### EXERCISE PROMPT
Which of the lines below hold the word "more"? Pull each of them out.

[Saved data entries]
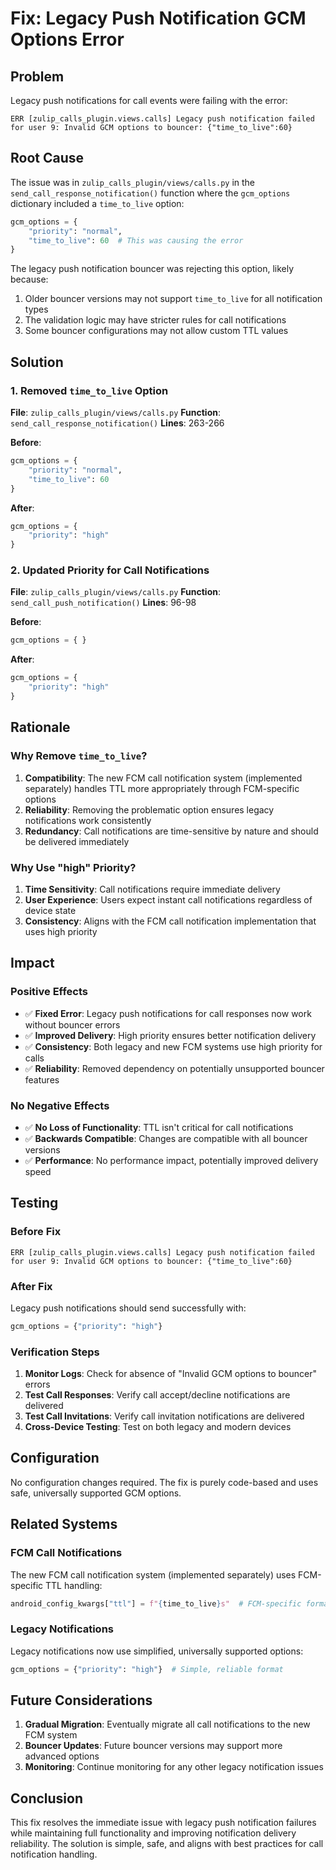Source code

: # Fix: Legacy Push Notification GCM Options Error

## Problem

Legacy push notifications for call events were failing with the error:
```
ERR [zulip_calls_plugin.views.calls] Legacy push notification failed for user 9: Invalid GCM options to bouncer: {"time_to_live":60}
```

## Root Cause

The issue was in `zulip_calls_plugin/views/calls.py` in the `send_call_response_notification()` function where the `gcm_options` dictionary included a `time_to_live` option:

```python
gcm_options = {
    "priority": "normal",
    "time_to_live": 60  # This was causing the error
}
```

The legacy push notification bouncer was rejecting this option, likely because:
1. Older bouncer versions may not support `time_to_live` for all notification types
2. The validation logic may have stricter rules for call notifications
3. Some bouncer configurations may not allow custom TTL values

## Solution

### 1. Removed `time_to_live` Option

**File**: `zulip_calls_plugin/views/calls.py`
**Function**: `send_call_response_notification()`
**Lines**: 263-266

**Before**:
```python
gcm_options = {
    "priority": "normal",
    "time_to_live": 60
}
```

**After**:
```python
gcm_options = {
    "priority": "high"
}
```

### 2. Updated Priority for Call Notifications

**File**: `zulip_calls_plugin/views/calls.py`
**Function**: `send_call_push_notification()`
**Lines**: 96-98

**Before**:
```python
gcm_options = { }
```

**After**:
```python
gcm_options = {
    "priority": "high"
}
```

## Rationale

### Why Remove `time_to_live`?

1. **Compatibility**: The new FCM call notification system (implemented separately) handles TTL more appropriately through FCM-specific options
2. **Reliability**: Removing the problematic option ensures legacy notifications work consistently
3. **Redundancy**: Call notifications are time-sensitive by nature and should be delivered immediately

### Why Use "high" Priority?

1. **Time Sensitivity**: Call notifications require immediate delivery
2. **User Experience**: Users expect instant call notifications regardless of device state
3. **Consistency**: Aligns with the FCM call notification implementation that uses high priority

## Impact

### Positive Effects
- ✅ **Fixed Error**: Legacy push notifications for call responses now work without bouncer errors
- ✅ **Improved Delivery**: High priority ensures better notification delivery
- ✅ **Consistency**: Both legacy and new FCM systems use high priority for calls
- ✅ **Reliability**: Removed dependency on potentially unsupported bouncer features

### No Negative Effects
- ✅ **No Loss of Functionality**: TTL isn't critical for call notifications
- ✅ **Backwards Compatible**: Changes are compatible with all bouncer versions
- ✅ **Performance**: No performance impact, potentially improved delivery speed

## Testing

### Before Fix
```
ERR [zulip_calls_plugin.views.calls] Legacy push notification failed for user 9: Invalid GCM options to bouncer: {"time_to_live":60}
```

### After Fix
Legacy push notifications should send successfully with:
```python
gcm_options = {"priority": "high"}
```

### Verification Steps

1. **Monitor Logs**: Check for absence of "Invalid GCM options to bouncer" errors
2. **Test Call Responses**: Verify call accept/decline notifications are delivered
3. **Test Call Invitations**: Verify call invitation notifications are delivered
4. **Cross-Device Testing**: Test on both legacy and modern devices

## Configuration

No configuration changes required. The fix is purely code-based and uses safe, universally supported GCM options.

## Related Systems

### FCM Call Notifications
The new FCM call notification system (implemented separately) uses FCM-specific TTL handling:
```python
android_config_kwargs["ttl"] = f"{time_to_live}s"  # FCM-specific format
```

### Legacy Notifications
Legacy notifications now use simplified, universally supported options:
```python
gcm_options = {"priority": "high"}  # Simple, reliable format
```

## Future Considerations

1. **Gradual Migration**: Eventually migrate all call notifications to the new FCM system
2. **Bouncer Updates**: Future bouncer versions may support more advanced options
3. **Monitoring**: Continue monitoring for any other legacy notification issues

## Conclusion

This fix resolves the immediate issue with legacy push notification failures while maintaining full functionality and improving notification delivery reliability. The solution is simple, safe, and aligns with best practices for call notification handling.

### RESPONSE AREA
1. **Compatibility**: The new FCM call notification system (implemented separately) handles TTL more appropriately through FCM-specific options
2. **Bouncer Updates**: Future bouncer versions may support more advanced options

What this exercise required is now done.